Source records
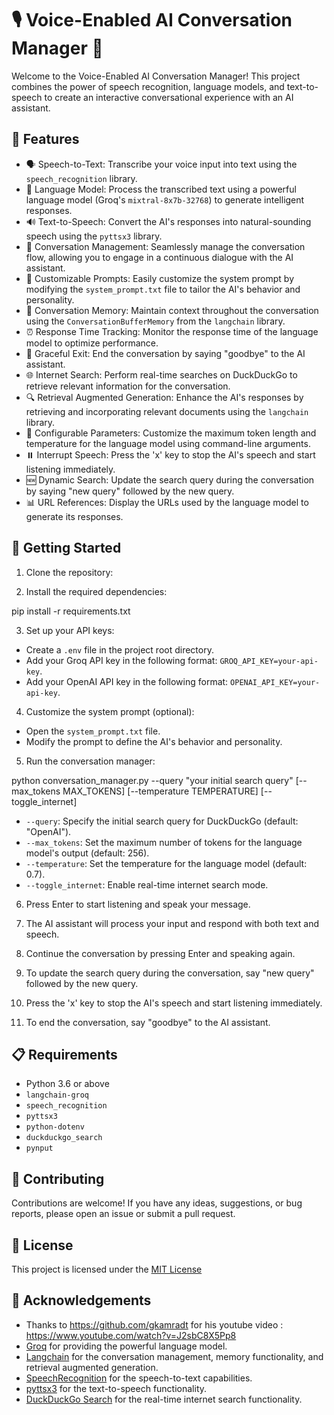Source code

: 

# 🎙️ Voice-Enabled AI Conversation Manager 🤖

Welcome to the Voice-Enabled AI Conversation Manager! This project combines the power of speech recognition, language models, and text-to-speech to create an interactive conversational experience with an AI assistant.

## 🌟 Features

- 🗣️ Speech-to-Text: Transcribe your voice input into text using the `speech_recognition` library.
- 🧠 Language Model: Process the transcribed text using a powerful language model (Groq's `mixtral-8x7b-32768`) to generate intelligent responses.
- 🔊 Text-to-Speech: Convert the AI's responses into natural-sounding speech using the `pyttsx3` library.
- 💬 Conversation Management: Seamlessly manage the conversation flow, allowing you to engage in a continuous dialogue with the AI assistant.
- 📝 Customizable Prompts: Easily customize the system prompt by modifying the `system_prompt.txt` file to tailor the AI's behavior and personality.
- 🔄 Conversation Memory: Maintain context throughout the conversation using the `ConversationBufferMemory` from the `langchain` library.
- ⏰ Response Time Tracking: Monitor the response time of the language model to optimize performance.
- 👋 Graceful Exit: End the conversation by saying "goodbye" to the AI assistant.
- 🌐 Internet Search: Perform real-time searches on DuckDuckGo to retrieve relevant information for the conversation.
- 🔍 Retrieval Augmented Generation: Enhance the AI's responses by retrieving and incorporating relevant documents using the `langchain` library.
- 🔧 Configurable Parameters: Customize the maximum token length and temperature for the language model using command-line arguments.
- ⏸️ Interrupt Speech: Press the 'x' key to stop the AI's speech and start listening immediately.
- 🆕 Dynamic Search: Update the search query during the conversation by saying "new query" followed by the new query.
- 📊 URL References: Display the URLs used by the language model to generate its responses.

## 🚀 Getting Started

1. Clone the repository:

2. Install the required dependencies:

pip install -r requirements.txt

3. Set up your API keys:
- Create a `.env` file in the project root directory.
- Add your Groq API key in the following format: `GROQ_API_KEY=your-api-key`.
- Add your OpenAI API key in the following format: `OPENAI_API_KEY=your-api-key`.

4. Customize the system prompt (optional):
- Open the `system_prompt.txt` file.
- Modify the prompt to define the AI's behavior and personality.

5. Run the conversation manager:

python conversation_manager.py --query "your initial search query" [--max_tokens MAX_TOKENS] [--temperature TEMPERATURE] [--toggle_internet]

- `--query`: Specify the initial search query for DuckDuckGo (default: "OpenAI").
- `--max_tokens`: Set the maximum number of tokens for the language model's output (default: 256).
- `--temperature`: Set the temperature for the language model (default: 0.7).
- `--toggle_internet`: Enable real-time internet search mode.

6. Press Enter to start listening and speak your message.

7. The AI assistant will process your input and respond with both text and speech.

8. Continue the conversation by pressing Enter and speaking again.

9. To update the search query during the conversation, say "new query" followed by the new query.

10. Press the 'x' key to stop the AI's speech and start listening immediately.

11. To end the conversation, say "goodbye" to the AI assistant.

## 📋 Requirements

- Python 3.6 or above
- `langchain-groq`
- `speech_recognition`
- `pyttsx3`
- `python-dotenv`
- `duckduckgo_search`
- `pynput`

## 🤝 Contributing

Contributions are welcome! If you have any ideas, suggestions, or bug reports, please open an issue or submit a pull request.

## 📄 License

This project is licensed under the [MIT License](LICENSE)

## 🙏 Acknowledgements
- Thanks to https://github.com/gkamradt for his youtube video : https://www.youtube.com/watch?v=J2sbC8X5Pp8
- [Groq](https://groq.com/) for providing the powerful language model.
- [Langchain](https://github.com/hwchase17/langchain) for the conversation management, memory functionality, and retrieval augmented generation.
- [SpeechRecognition](https://github.com/Uberi/speech_recognition) for the speech-to-text capabilities.
- [pyttsx3](https://github.com/nateshmbhat/pyttsx3) for the text-to-speech functionality.
- [DuckDuckGo Search](https://github.com/deedy5/duckduckgo_search) for the real-time internet search functionality.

WORK TO BE COMPLETED → Produce only the lines from the line containing "9. To update" through the line containing "- [Groq](https://groq.com/) for", inclusive of both, exactly as they stand in the entries above.

YOUR SOLUTION →
9. To update the search query during the conversation, say "new query" followed by the new query.

10. Press the 'x' key to stop the AI's speech and start listening immediately.

11. To end the conversation, say "goodbye" to the AI assistant.

## 📋 Requirements

- Python 3.6 or above
- `langchain-groq`
- `speech_recognition`
- `pyttsx3`
- `python-dotenv`
- `duckduckgo_search`
- `pynput`

## 🤝 Contributing

Contributions are welcome! If you have any ideas, suggestions, or bug reports, please open an issue or submit a pull request.

## 📄 License

This project is licensed under the [MIT License](LICENSE)

## 🙏 Acknowledgements
- Thanks to https://github.com/gkamradt for his youtube video : https://www.youtube.com/watch?v=J2sbC8X5Pp8
- [Groq](https://groq.com/) for providing the powerful language model.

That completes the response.